- Pengacara Pro-XRP, Bill Morgan, menekankan bahwa pengadilan menolak pendirian SEC bahwa token kripto adalah sekuritas.
- Bill Morgan menyoroti perlawanan yudisial yang semakin meningkat terhadap “teori perwujudan” SEC dalam kasus-kasus kripto.
Bill Morgan, seorang pengacara pro-XRP, menunjukkan bahwa Hakim Torres, yang memimpin kasus SEC vs. Ripple, membuat perbedaan penting dengan mengingatkan SEC bahwa token Ripple (XRP) itu sendiri bukanlah sekuritas. Ini adalah momen penting dalam perjuangan hukum karena secara langsung mempertanyakan posisi SEC tentang sifat kripto.
Judge Torres in SEC v Ripple told the SEC that the XRP token itself is not a security /1 pic.twitter.com/XpjbaJbdsl
— bill morgan (@Belisarius2020) August 29, 2024
Hakim Orrick dan Jackson Memberikan Pukulan Terhadap Klasifikasi Token Kripto SEC
Hakim Orrick menambahkan diskusi ini dalam kasus SEC vs Payward Inc (kasus Kraken), dengan mengirimkan pesan yang kuat kepada SEC. Dia menggunakan analogi, dengan mengatakan, “Kebun jeruk tidak lebih merupakan sekuritas daripada token kripto.” Orrick menekankan pentingnya membedakan antara sifat aset mata uang kripto dan penjualannya.

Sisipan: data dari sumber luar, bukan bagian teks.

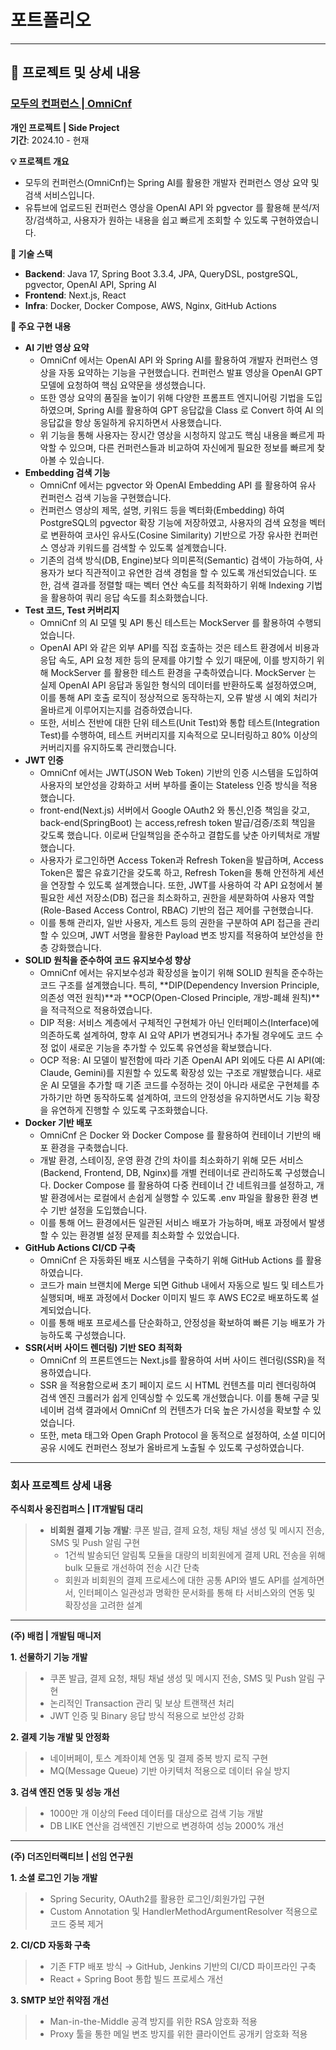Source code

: # 포트폴리오

---

## 📌 프로젝트 및 상세 내용

### **[모두의 컨퍼런스 | OmniCnf](https://omnicnf.com)**  
**개인 프로젝트 | Side Project**  
**기간**: 2024.10 - 현재  

**💡 프로젝트 개요**
- 모두의 컨퍼런스(OmniCnf)는 Spring AI를 활용한 개발자 컨퍼런스 영상 요약 및 검색 서비스입니다.
- 유튜브에 업로드된 컨퍼런스 영상을 OpenAI API 와 pgvector 를 활용해 분석/저장/검색하고, 사용자가 원하는 내용을 쉽고 빠르게 조회할 수 있도록 구현하였습니다.

**🔧 기술 스택**  
- **Backend**: Java 17, Spring Boot 3.3.4, JPA, QueryDSL, postgreSQL, pgvector, OpenAI API, Spring AI  
- **Frontend**: Next.js, React  
- **Infra**: Docker, Docker Compose, AWS, Nginx, GitHub Actions  

**📌 주요 구현 내용**  
- **AI 기반 영상 요약**  
  - OmniCnf 에서는 OpenAI API 와 Spring AI를 활용하여 개발자 컨퍼런스 영상을 자동 요약하는 기능을 구현했습니다. 컨퍼런스 발표 영상을 OpenAI GPT 모델에 요청하여 핵심 요약문을 생성했습니다.
  - 또한 영상 요약의 품질을 높이기 위해 다양한 프롬프트 엔지니어링 기법을 도입하였으며, Spring AI를 활용하여 GPT 응답값을 Class 로 Convert 하여 AI 의 응답값을 항상 동일하게 유지하면서 사용했습니다.
  - 위 기능을 통해 사용자는 장시간 영상을 시청하지 않고도 핵심 내용을 빠르게 파악할 수 있으며, 다른 컨퍼런스들과 비교하여 자신에게 필요한 정보를 빠르게 찾아볼 수 있습니다.
- **Embedding 검색 기능**  
  - OmniCnf 에서는 pgvector 와 OpenAI Embedding API 를 활용하여 유사 컨퍼런스 검색 기능을 구현했습니다.
  - 컨퍼런스 영상의 제목, 설명, 키워드 등을 벡터화(Embedding) 하여 PostgreSQL의 pgvector 확장 기능에 저장하였고,
    사용자의 검색 요청을 벡터로 변환하여 코사인 유사도(Cosine Similarity) 기반으로 가장 유사한 컨퍼런스 영상과 키워드를 검색할 수 있도록 설계했습니다.
  - 기존의 검색 방식(DB, Engine)보다 의미론적(Semantic) 검색이 가능하여, 사용자가 보다 직관적이고 유연한 검색 경험을 할 수 있도록 개선되었습니다.
    또한, 검색 결과를 정렬할 때는 벡터 연산 속도를 최적화하기 위해 Indexing 기법을 활용하여 쿼리 응답 속도를 최소화했습니다.
- **Test 코드, Test 커버리지**
  - OmniCnf 의 AI 모델 및 API 통신 테스트는 MockServer 를 활용하여 수행되었습니다.
  - OpenAI API 와 같은 외부 API를 직접 호출하는 것은 테스트 환경에서 비용과 응답 속도, API 요청 제한 등의 문제를 야기할 수 있기 때문에, 이를 방지하기 위해 MockServer 를 활용한 테스트 환경을 구축하였습니다.
    MockServer 는 실제 OpenAI API 응답과 동일한 형식의 데이터를 반환하도록 설정하였으며, 이를 통해 API 호출 로직이 정상적으로 동작하는지, 오류 발생 시 예외 처리가 올바르게 이루어지는지를 검증하였습니다.
  - 또한, 서비스 전반에 대한 단위 테스트(Unit Test)와 통합 테스트(Integration Test)를 수행하여, 테스트 커버리지를 지속적으로 모니터링하고 80% 이상의 커버리지를 유지하도록 관리했습니다.
- **JWT 인증**
  - OmniCnf 에서는 JWT(JSON Web Token) 기반의 인증 시스템을 도입하여 사용자의 보안성을 강화하고 서버 부하를 줄이는 Stateless 인증 방식을 적용했습니다.
  - front-end(Next.js) 서버에서 Google OAuth2 와 통신,인증 책임을 갖고, back-end(SpringBoot) 는 access,refresh token 발급/검증/조회 책임을 갖도록 했습니다. 
    이로써 단일책임을 준수하고 결합도를 낮춘 아키텍처로 개발했습니다.   
  - 사용자가 로그인하면 Access Token과 Refresh Token을 발급하며, Access Token은 짧은 유효기간을 갖도록 하고, Refresh Token을 통해 안전하게 세션을 연장할 수 있도록 설계했습니다.
    또한, JWT를 사용하여 각 API 요청에서 불필요한 세션 저장소(DB) 접근을 최소화하고, 권한을 세분화하여 사용자 역할(Role-Based Access Control, RBAC) 기반의 접근 제어를 구현했습니다.
  - 이를 통해 관리자, 일반 사용자, 게스트 등의 권한을 구분하여 API 접근을 관리할 수 있으며, JWT 서명을 활용한 Payload 변조 방지를 적용하여 보안성을 한층 강화했습니다.
- **SOLID 원칙을 준수하여 코드 유지보수성 향상**
  - OmniCnf 에서는 유지보수성과 확장성을 높이기 위해 SOLID 원칙을 준수하는 코드 구조를 설계했습니다.
    특히, **DIP(Dependency Inversion Principle, 의존성 역전 원칙)**과 **OCP(Open-Closed Principle, 개방-폐쇄 원칙)**을 적극적으로 적용하였습니다.
  - DIP 적용:
    서비스 계층에서 구체적인 구현체가 아닌 인터페이스(Interface)에 의존하도록 설계하여,
    향후 AI 요약 API가 변경되거나 추가될 경우에도 코드 수정 없이 새로운 기능을 추가할 수 있도록 유연성을 확보했습니다.
  - OCP 적용:
    AI 모델이 발전함에 따라 기존 OpenAI API 외에도 다른 AI API(예: Claude, Gemini)를 지원할 수 있도록 확장성 있는 구조로 개발했습니다.
    새로운 AI 모델을 추가할 때 기존 코드를 수정하는 것이 아니라 새로운 구현체를 추가하기만 하면 동작하도록 설계하여, 코드의 안정성을 유지하면서도 기능 확장을 유연하게 진행할 수 있도록 구조화했습니다.
- **Docker 기반 배포** 
  - OmniCnf 은 Docker 와 Docker Compose 를 활용하여 컨테이너 기반의 배포 환경을 구축했습니다.
  - 개발 환경, 스테이징, 운영 환경 간의 차이를 최소화하기 위해 모든 서비스(Backend, Frontend, DB, Nginx)를 개별 컨테이너로 관리하도록 구성했습니다.
    Docker Compose 를 활용하여 다중 컨테이너 간 네트워크를 설정하고, 개발 환경에서는 로컬에서 손쉽게 실행할 수 있도록 .env 파일을 활용한 환경 변수 기반 설정을 도입했습니다.
  - 이를 통해 어느 환경에서든 일관된 서비스 배포가 가능하며, 배포 과정에서 발생할 수 있는 환경별 설정 문제를 최소화할 수 있었습니다.
- **GitHub Actions CI/CD 구축**
  - OmniCnf 은 자동화된 배포 시스템을 구축하기 위해 GitHub Actions 를 활용하였습니다.
  - 코드가 main 브랜치에 Merge 되면 Github 내에서 자동으로 빌드 및 테스트가 실행되며, 배포 과정에서 Docker 이미지 빌드 후 AWS EC2로 배포하도록 설계되었습니다.
  - 이를 통해 배포 프로세스를 단순화하고, 안정성을 확보하여 빠른 기능 배포가 가능하도록 구성했습니다.
- **SSR(서버 사이드 렌더링) 기반 SEO 최적화**  
  - OmniCnf 의 프론트엔드는 Next.js를 활용하여 서버 사이드 렌더링(SSR)을 적용하였습니다.
  - SSR 을 적용함으로써 초기 페이지 로드 시 HTML 컨텐츠를 미리 렌더링하여 검색 엔진 크롤러가 쉽게 인덱싱할 수 있도록 개선했습니다. 
    이를 통해 구글 및 네이버 검색 결과에서 OmniCnf 의 컨텐츠가 더욱 높은 가시성을 확보할 수 있었습니다.
  - 또한, meta 태그와 Open Graph Protocol 을 동적으로 설정하여, 소셜 미디어 공유 시에도 컨퍼런스 정보가 올바르게 노출될 수 있도록 구성하였습니다.

---

### **회사 프로젝트 상세 내용**  

**주식회사 웅진컴퍼스 | IT개발팀 대리**
> - **비회원 결제 기능 개발**: 쿠폰 발급, 결제 요청, 채팅 채널 생성 및 메시지 전송, SMS 및 Push 알림 구현
>   - 1건씩 발송되던 알림톡 모듈을 대량의 비회원에게 결제 URL 전송을 위해 bulk 모듈로 개선하여 전송 시간 단축
>   - 회원과 비회원의 결제 프로세스에 대한 공통 API와 별도 API를 설계하면서, 인터페이스 일관성과 명확한 문서화를 통해 타 서비스와의 연동 및 확장성을 고려한 설계
---
**(주) 배컴 | 개발팀 매니저**

**1. 선물하기 기능 개발**  
>- 쿠폰 발급, 결제 요청, 채팅 채널 생성 및 메시지 전송, SMS 및 Push 알림 구현  
>- 논리적인 Transaction 관리 및 보상 트랜잭션 처리  
>- JWT 인증 및 Binary 응답 방식 적용으로 보안성 강화  

**2. 결제 기능 개발 및 안정화**  
>- 네이버페이, 토스 계좌이체 연동 및 결제 중복 방지 로직 구현  
>- MQ(Message Queue) 기반 아키텍처 적용으로 데이터 유실 방지  

**3. 검색 엔진 연동 및 성능 개선**  
> - 1000만 개 이상의 Feed 데이터를 대상으로 검색 기능 개발  
> - DB LIKE 연산을 검색엔진 기반으로 변경하여 성능 2000% 개선  

---

**(주) 더즈인터랙티브 | 선임 연구원**

**1. 소셜 로그인 기능 개발**  
> - Spring Security, OAuth2를 활용한 로그인/회원가입 구현  
> - Custom Annotation 및 HandlerMethodArgumentResolver 적용으로 코드 중복 제거  

**2. CI/CD 자동화 구축**  
> - 기존 FTP 배포 방식 → GitHub, Jenkins 기반의 CI/CD 파이프라인 구축  
> - React + Spring Boot 통합 빌드 프로세스 개선  

**3. SMTP 보안 취약점 개선**  
> - Man-in-the-Middle 공격 방지를 위한 RSA 암호화 적용  
> - Proxy 툴을 통한 메일 변조 방지를 위한 클라이언트 공개키 암호화 적용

Dia memperingatkan SEC, “SEC harus berhati-hati di masa depan untuk mempertahankan perbedaan ini.” Dia melanjutkan dengan mengatakan bahwa jika SEC terus menegaskan bahwa token individu yang digunakan dalam transaksi Kraken adalah kontrak investasi atau sekuritas, kasus mereka akan gagal.
Dalam kasus penting lainnya, SEC vs Binance, Hakim Jackson dengan tegas menolak “teori perwujudan” SEC, yang menyatakan bahwa token kripto adalah perwujudan dari kontrak investasi.
Penolakan Jackson terhadap gagasan ini menunjukkan keengganan peradilan yang meningkat untuk menerima pembacaan SEC yang luas terhadap aturan sekuritas yang berlaku untuk aset digital.
Berlawanan dengan argumen SEC, pola yang berkembang dari kasus-kasus ini menyiratkan bahwa pengadilan tidak mungkin menganggap aset kripto itu sendiri sebagai sekuritas.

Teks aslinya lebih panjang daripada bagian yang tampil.